We have a situation where our ETL load process can bring multiple records for the same Business Key in a single load. Each of these record represent a change to the descriptive attributes of the Business Key.
If we load this as it is, then we will have two or more record for the same BK with the same LOAD_DATE.
How can we handle such cases?
Hi @cmeyersohn . Per DV standard is it okay to have more than one record in SAT for a Business Key with the same LOAD_DATE ?
Your ETL hub load should detect whether a business already exists before creating one. The descriptive attributes associated with the business key belong in the related satellite table. The primary key of the satellite table includes the load timestamp, so you can load the history of the descriptive attributes.
Hope this helps!
Do you have a multi-active satellite?
This sounds like a multi-active SAT. The PK for this table would need to be the BK+ other field.
@jjs88 and @neil.strange . no this is a not multi-active SAT. this is just a case of multiple updates to the record being captured in a single load. Each of the change is a separate record with a new modify timestamp from the source.
Ok, I see now. I think what you want to do is have looping logic where you process the earliest update first to the most recent. Then you will capture history properly. Also, does the most recent update include the updates from the earlier ones? If not, then I think you have to do what I just mentioned.
This is 3 updates to a BK of A.
A 2022-03-28 16:32:32.053 - Load this one 1st to SAT
A 2022-03-28 17:32:32.053 - Load this one 2nd to SAT
A 2022-03-28 18:32:32.053 - Load this one 3rd to SAT
Hope this helps. I’m also assuming you have a full date time stamp to differentiate the different update records to the same BK.
@jjs88 , so basically I have to load each of these one at a time so that the LOAD_DATE is different?
Yeah, using looping logic. Sorry, I said row number in my initial reply meant to say looping. Dan’s book on DV 2.0 talks a little bit about this.
It complicates the loading process but I think that’s how you have to do it. The only hard part is if you don’t know how to determine which order the update needs to happen in. That’s why I mentioned, if you have an update timestamp or something from your source system that can help differentiate the different updates to the same record.
Thanks @jjs88 . I was going through Dan’s with re: to aforementioned. But was not able to find anything relevant. Would it be possible for you to get me the page / section number?
@jjs88 , I think I found the reference:
@neil.strange @alex.higgs , does the dbtvault macro support Satellite Sub-sequences? We have a way to order to data.
Yeah I don’t remember where in the book it is, I can try and look later.
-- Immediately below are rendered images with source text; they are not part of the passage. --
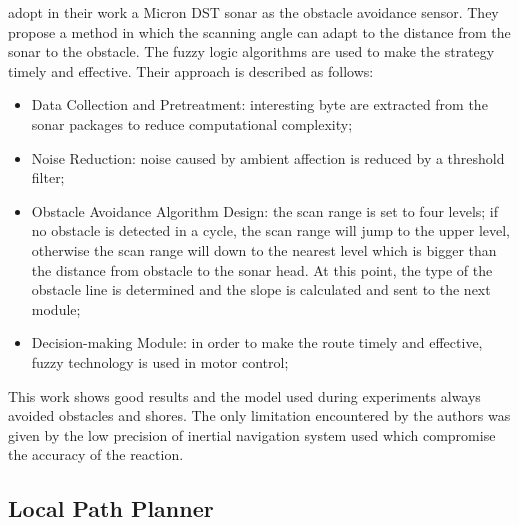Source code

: \documentclass[12pt]{article}
\begin{document}
              \textcite{Conference2013} adopt in their work a Micron DST sonar as the obstacle avoidance sensor. They propose a method in which the scanning angle can adapt to the distance from the sonar to the obstacle. The fuzzy logic algorithms are used to make the strategy timely and effective. Their approach is described as follows:
                    \begin{itemize}
                          \item Data Collection and Pretreatment: interesting byte are extracted from the sonar packages to reduce computational complexity;
                          \item Noise Reduction: noise caused by ambient affection is reduced by a threshold filter;
                          \item Obstacle Avoidance Algorithm Design: the scan range is set to four levels; if no obstacle is detected in a cycle, the scan range will jump to the upper level, otherwise the scan range will down to the nearest level which is bigger than the distance from obstacle to the sonar head. At this point, the type of the obstacle line is determined and the slope is calculated and sent to the next module;
                          \item Decision-making Module: in order to make the route timely and effective, fuzzy technology is used in motor control;
                    \end{itemize}
              This work shows good results and the model used during experiments always avoided obstacles and shores. The only limitation encountered by the authors was given by the low precision of inertial navigation system used which compromise the accuracy of the reaction.

        \subsection{Local Path Planner} \label{lpp}
\end{document}
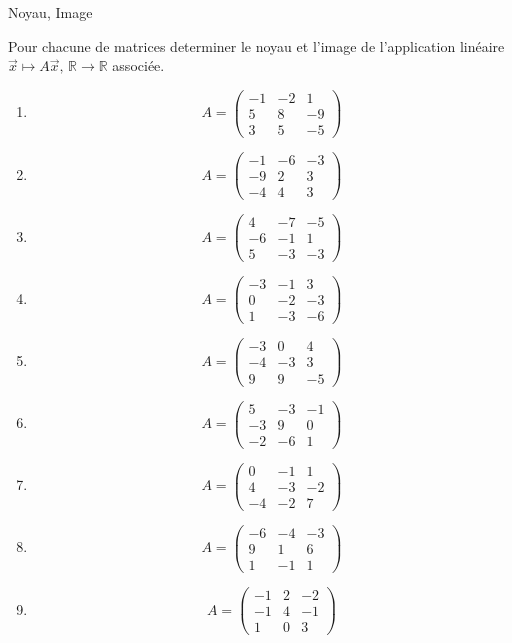 \documentclass{article}
\begin{document}
\newpage


\begin{center}
{\Huge Noyau, Image}
\end{center}

Pour chacune de matrices determiner le noyau et l'image de
l'application linéaire $\vec{x} \mapsto A\vec{x},\,\mathbb{R} \rightarrow \mathbb{R}$
associée.

\begin{enumerate}
	\item $$ A = 
\begin{pmatrix}
-1 & -2 & 1 \\ 
5 & 8 & -9 \\ 
3 & 5 & -5
\end{pmatrix}
$$
\item $$ A = 
\begin{pmatrix}
-1 & -6 & -3 \\ 
-9 & 2 & 3 \\ 
-4 & 4 & 3
\end{pmatrix}
$$
\item $$ A = 
\begin{pmatrix}
4 & -7 & -5 \\ 
-6 & -1 & 1 \\ 
5 & -3 & -3
\end{pmatrix}
$$
\item $$ A = 
\begin{pmatrix}
-3 & -1 & 3 \\ 
0 & -2 & -3 \\ 
1 & -3 & -6
\end{pmatrix}
$$
\item $$ A = 
\begin{pmatrix}
-3 & 0 & 4 \\ 
-4 & -3 & 3 \\ 
9 & 9 & -5
\end{pmatrix}
$$
\item $$ A = 
\begin{pmatrix}
5 & -3 & -1 \\ 
-3 & 9 & 0 \\ 
-2 & -6 & 1
\end{pmatrix}
$$
\item $$ A = 
\begin{pmatrix}
0 & -1 & 1 \\ 
4 & -3 & -2 \\ 
-4 & -2 & 7
\end{pmatrix}
$$
\item $$ A = 
\begin{pmatrix}
-6 & -4 & -3 \\ 
9 & 1 & 6 \\ 
1 & -1 & 1
\end{pmatrix}
$$
\item $$ A = 
\begin{pmatrix}
-1 & 2 & -2 \\ 
-1 & 4 & -1 \\ 
1 & 0 & 3
\end{pmatrix}
$$


\end{enumerate}
\end{document}
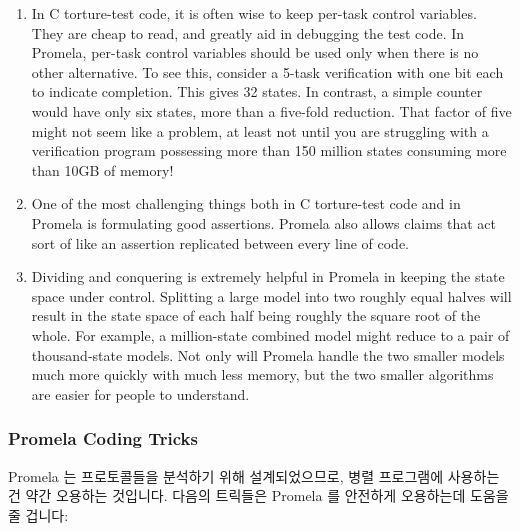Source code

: \begin{enumerate}
\item	In C torture-test code, it is often wise to keep per-task control
	variables.  They are cheap to read, and greatly aid in debugging the
	test code.  In Promela, per-task control variables should be used
	only when there is no other alternative.  To see this, consider
	a 5-task verification with one bit each to indicate completion.
	This gives 32 states.  In contrast, a simple counter would have
	only six states, more than a five-fold reduction.  That factor
	of five might not seem like a problem, at least not until you
	are struggling with a verification program possessing more than
	150 million states consuming more than 10GB of memory!
\item	One of the most challenging things both in C torture-test code and
	in Promela is formulating good assertions.  Promela also allows
	 claims that act sort of like an assertion replicated
	between every line of code.
\item	Dividing and conquering is extremely helpful in Promela in keeping
	the state space under control.  Splitting a large model into two
	roughly equal halves will result in the state space of each
	half being roughly the square root of the whole.
	For example, a million-state combined model might reduce to a
	pair of thousand-state models.
	Not only will Promela handle the two smaller models much more
	quickly with much less memory, but the two smaller algorithms
	are easier for people to understand.
\fi
\end{enumerate}


\subsubsection{Promela Coding Tricks}
\label{sec:formal:Promela Coding Tricks}

Promela 는 프로토콜들을 분석하기 위해 설계되었으므로, 병렬 프로그램에
사용하는건 약간 오용하는 것입니다.
다음의 트릭들은 Promela 를 안전하게 오용하는데 도움을 줄 겁니다:
\iffalse

Promela was designed to analyze protocols, so using it on parallel programs
is a bit abusive.
The following tricks can help you to abuse Promela safely:
\fi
Essentially, I think you will have a record in the SAT for each update, you just need a way to stagger the Load Date so all 3 are unique, and then the most recent load_date should be the “active” record. If all 3 are unique updates and don’t build off the previous update, then that might be an issue. Then you might need a sequence as described above.
Or, is there a way to combine all 3 updates into one record before inserting into the SAT with just 1 Load Date? This might break the RAW DV pattern but it would make usability of that record easier in the SAT. Not quite sure which route to take here.
You have a few choices.
Have you used the Applied_Date concept? If so Load_Date is imply a version of the applied data for the parent key, link or hub.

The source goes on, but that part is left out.